Dia mengatakan, lahirnya Undang-Undang nomor 13 tahun 2006 tentang perlindungan saksi dan korban yang kemudian disempurnakan melalui Undang-Undang nomor 31 tahun 2014 tentang perubahan atas Undang-undang nomor 13 tahun 2016 itu, menjadi satu bukti bahwa pemerintah dan pihak DPR RI sangat serius memikirkan soal hak-hak saksi dan korban dalam pengungkapan kasus pidana.” Saya memastikan bahwa soal hak dari saksi dan korban pemerintah dan DPR-RI memiliki perhatian yang sangat serius,” ujar Semendawai.

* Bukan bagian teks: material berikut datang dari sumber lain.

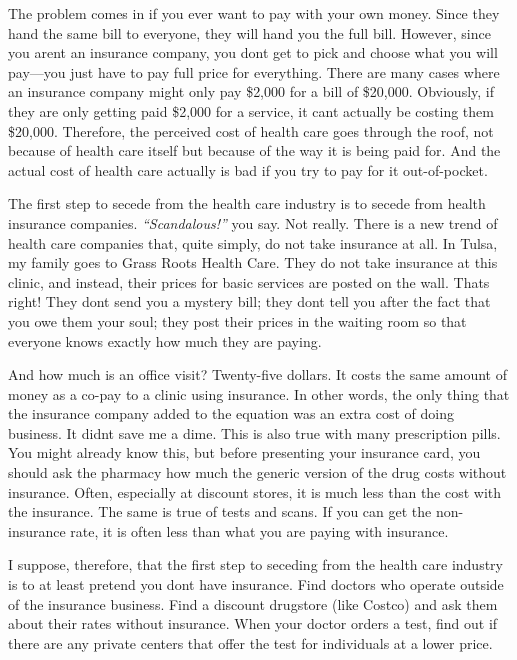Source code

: The problem comes in if you ever want to pay with your own money. Since
they hand the same bill to everyone, they will hand you the full bill.
However, since you aren{\textquotesingle}t an insurance company, you
don{\textquotesingle}t get to pick and choose what you will pay—you
just have to pay full price for everything. There are many cases where
an insurance company might only pay \$2,000 for a bill of \$20,000.
Obviously, if they are only getting paid \$2,000 for a service, it
can{\textquotesingle}t actually be costing them \$20,000. Therefore,
the perceived cost of health care goes through the roof, not because of
health care itself but because of the way it is being paid for. And the
actual cost of health care actually is bad if you try to pay for it
out-of-pocket.


The first step to secede from the health care industry is to secede from
health insurance companies.
\textit{“}\textit{Scandalous!”
}you say. Not really.
There is a new trend of health care companies that, quite simply, do
not take insurance at all. In Tulsa, my family goes to Grass Roots
Health Care.  They do not take insurance at this clinic, and instead,
their prices for basic services are posted on the wall. 
That{\textquotesingle}s
right! They
don{\textquotesingle}t send you a mystery bill; they
don{\textquotesingle}t tell you after the fact that you owe them your
soul; they post their prices in the waiting room so that everyone knows
exactly how much they are paying.


And how much is an office visit?  Twenty-five dollars. It costs the same
amount of money as a co-pay to a clinic using insurance. In other
words, the only thing that the insurance company added to the equation
was an extra cost of doing business. It didn{\textquotesingle}t save me
a dime. This is also true with many prescription pills.
You might already know
this, but before presenting your insurance card, you should ask the
pharmacy how much the generic version of the drug costs without
insurance. Often, especially at discount stores, it is much less than
the cost with the insurance.  The same is true of tests and scans. If
you can get the non-insurance rate, it is often less than what you are
paying with insurance.


I suppose, therefore,
that\textit{ }the
first step to seceding from the health care industry is to at least
pretend you don{\textquotesingle}t have insurance. Find doctors who
operate outside of the insurance business. Find a discount drugstore
(like Costco) and ask them about their rates without insurance. When
your doctor orders a test, find out if there are any private centers
that offer the test for individuals at a lower price.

Data LPSK menyebutkan bahwa pada tahun 2012 telah memberikan layanan perlindungan sebanyak 743 layanan, 2013 sebanyak 1.183 layanan, tahun 2014 sebanyak 1.890 layanan dan tahun 2015 hingga bulan Juni lalu telah memberikan sebanyak 1.748 layanan yang terbagi dalam dukungan hak prosedural 292 layanan,perlindungan fisik 133 layanan,medis 881 layanan,rehabilitasi psikologi dan psikososial 383 layanan dan restitusi sebanyak 59 layanan.(nando)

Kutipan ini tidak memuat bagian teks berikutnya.